SECURITIES AND EXCHANGE COMMISSION

WASHINGTON, DC 20549

____________________

FORM 8-K

CURRENT REPORT

Pursuant to Section 13 or 15(d) of the

Securities Exchange Act of 1934

Date of Report (Date of earliest event reported): December 8, 2009


(Exact name of registrant as specified in its charter)

 

Florida

 

000-1415277

 

65-0925265

(State of Incorporation)

 

(Commission File Number)

 

(IRS Employer Identification No.)

One North Federal Highway, Boca Raton, Florida

 

33432

(Address of principal executive offices)

 

(Zip Code)

Registrant's telephone number, including area code: (561) 362-3435

___________________________________________________

(Former Name or Former Address, if Changed Since Last Report)

 

Check the appropriate box below if the Form 8-K filing is intended to simultaneously satisfy the filing obligation of the registrant under any of the following provisions (see General Instruction A.2. below):

o

Written communications pursuant to Rule 425 under the Securities Act (17 CFR 230.425)

o

Soliciting material pursuant to Rule 14a-12 under the Exchange Act (17 CFR 240.14a-12)

o

Pre-commencement communications pursuant to Rule 14d-2(b) under the Exchange Act (17 CFR 240.14d-2(b))

o

Pre-commencement communications pursuant to Rule 13e-4(c) under the Exchange Act (17 CFR 240.13e-4(c))


1ST UNITED BANCORP, INC.

FORM 8-K

CURRENT REPORT

Item 5.03. Amendments to Articles of Incorporation and Bylaws; Change in Fiscal Year.

On December 8, 2009, 1st United Bancorp, Inc. (the “Registrant”) held a Special Meeting of Shareholders during which the Registrant’s shareholders approved an amendment (“Authorized Share Amendment”) to the Registrant’s Amended and Restated Articles of Incorporation to increase the number of authorized shares of common stock from 30,000,000 to 60,000,000.  The effective date of the Authorized Share Amendment was December 8, 2009.

Also, effective December 8, 2009, the Board of Directors (“Board”) of the Registrant, amended and restated the Registrant’s Bylaws to conform the Bylaws to be consistent with the Registrant’s Amended and Restated Articles of Incorporation.
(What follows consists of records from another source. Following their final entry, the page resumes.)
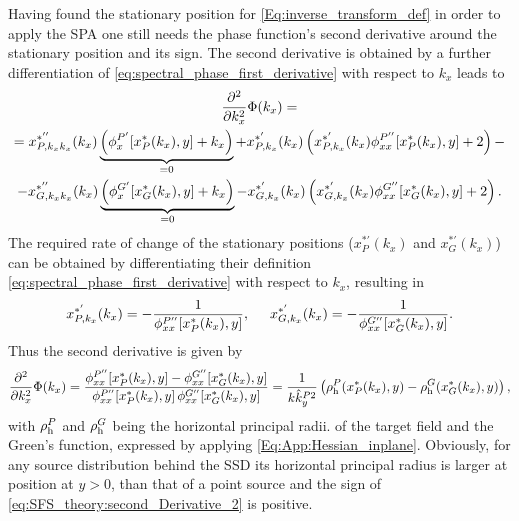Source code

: Having found the stationary position for \eqref{Eq:inverse_transform_def} in order to apply the SPA one still needs the phase function's second derivative around the stationary position and its sign.
The second derivative is obtained by a further differentiation of \eqref{eq:spectral_phase_first_derivative} with respect to $k_x$ leads to
\begin{multline}
\small 
\frac{\partial^2}{\partial k_x^2}\Phi(k_x) = \\ =
  x^{*''}_{P,k_x k_x}(k_x) \underbrace{ \left( \phi^{P'}_x[x^*_P(k_x),y]  + k_x \right)}_{ = 0} + 
  x^{*'}_{P,k_x}(k_x) \left( x^{*'}_{P,k_x}(k_x) \phi^{P''}_{xx}[x^*_P(k_x),y]  +2  \right)  -\\
- x^{*''}_{G,k_x k_x}(k_x) \underbrace{ \left( \phi^{G'}_x[x^*_G(k_x),y]  + k_x \right) }_{ = 0} 
- x^{*'}_{G,k_x}(k_x) \left( x^{*'}_{G,k_x}(k_x)  \phi^{G''}_{xx}[x^*_G(k_x),y]  + 2\right).
\end{multline}
The required rate of change of the stationary positions ($x^{*'}_P(k_x)$ and $x^{*'}_G(k_x)$) can be obtained by differentiating their definition \eqref{eq:spectral_phase_first_derivative} with respect to $k_x$, resulting in
\begin{equation}
x^{*'}_{P,k_x}(k_x) = -\frac{1}{\phi^{P''}_{xx}[x^*_P(k_x),y]}, \hspace{5mm} x^{*'}_{G,k_x}(k_x) = -\frac{1}{\phi^{G''}_{xx}[x^*_G(k_x),y]}.
\end{equation}
Thus the second derivative is given by
\begin{equation}
\label{eq:SFS_theory:second_Derivative_2}
\small
\frac{\partial^2}{\partial k_x^2}\Phi(k_x) = 
\frac{\phi^{P''}_{xx}[x^*_P(k_x),y] - \phi^{G''}_{xx}[x^*_G(k_x),y]}{\phi^{P''}_{xx}[x^*_P(k_x),y] \, \phi^{G''}_{xx}[x^*_G(k_x),y]} = 
\frac{1}{k\hat{k}^{P 2}_y} \left( \rho_\mathrm{h}^P(x^*_P(k_x),y) - \rho_\mathrm{h}^G(x^*_G(k_x),y) \right) 
,
\end{equation}
with $\rho_\mathrm{h}^P$ and $\rho_\mathrm{h}^G$ being the horizontal principal radii. of the target field and the Green's function, expressed by applying \eqref{Eq:App:Hessian_inplane}.
Obviously, for any source distribution behind the SSD its horizontal principal radius is larger at position at $y>0$, than that of a point source and the sign of \eqref{eq:SFS_theory:second_Derivative_2} is positive.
Specifically, (i) the provision permitting shareholder action by written consent was deleted; (ii) the provision permitting shareholders to fill vacancies of the Board was deleted; (iii) the provision permitting shareholders to call a special meeting was amended to require holders of at least 50% of the outstanding shares of common stock to request the special meeting rather than 10% of the outstanding shares of common stock; and (iv) the provision permitting shareholders to remove directors was deleted. None of these amendments to the Bylaws impact the rights of shareholders because all of these changes had previously been approved by the Registrant’s shareholders at the 2008 Annual Meeting and are already reflected in the Registrant’s Amended and Restated Articles of Incorporation. These amendments to the Bylaws merely conform the Bylaws to make the Bylaw provisions consistent with the Amended and Restated Articles of Incorporation.

Also, effective December 8, 2009, the Board of the Registrant, approved amendments (“Preferred Stock Amendments”) to the Registrant’s Amended and Restated Articles of Incorporation to delete the Certificates of Designation for (i) the Series A Non-Cumulative Perpetual Preferred Stock (“Series A”) filed with the Florida Department of State (“Department”) on April 25, 2008; (ii) the Series B Non-Cumulative Perpetual Preferred Stock (“Series B”) filed with the Department on February 25, 2009; (iii) the Series C Fixed Rate Cumulative Perpetual Preferred Stock (“Series C”) filed with the Department on March 3, 2009; and (iv) the Series D Fixed Rate Cumulative Perpetual Preferred Stock (“Series D”) filed with the Department on March 3, 2009. The shares previously designated as Series A, Series B, Series C, and Series D are now deemed to be undesignated preferred stock of the Registrant and eligible to be designated and issued by the Board, as the Board deems necessary or appropriate. No shareholder approval was necessary to effect the Preferred Stock Amendments.

The foregoing descriptions of the Authorized Share Amendment and Preferred Stock Amendments are qualified in their entirety by reference to the full text of the Amendment to the Registrant’s Amended and Restated Articles of Incorporation, a copy of which is filed as Exhibit 3.1 hereto and incorporated herein by reference. The foregoing description of the amendments to the Registrant’s Bylaws is qualified in its entirety by reference to the full text of the Amended and Restated Bylaws, a copy of which is filed as Exhibit 3.2 hereto and incorporated herein by reference.


Item 9.01. Financial Statements and Exhibits.

 

(d)

Exhibits.

 

3.1

Amendment to the 1st United Bancorp, Inc. Amended and Restated Articles of Incorporation

 

3.2

Amended and Restated Bylaws of 1st United Bancorp, Inc.


SIGNATURES

Pursuant to the requirements of the Securities Exchange Act of 1934, the Registrant has duly caused this report to be signed on its behalf by the undersigned hereunto duly authorized.

  1ST UNITED BANCORP, INC.
     
Date: December 9, 2009   By: /s/ John Marino

 

 

John Marino,
    President and Chief Financial Officer

EXHIBIT INDEX

Exhibit
Number

 

Description

3.1

Amendment to the 1st United Bancorp, Inc. Amended and Restated Articles of Incorporation

3.2

Amended and Restated Bylaws of 1st United Bancorp, Inc.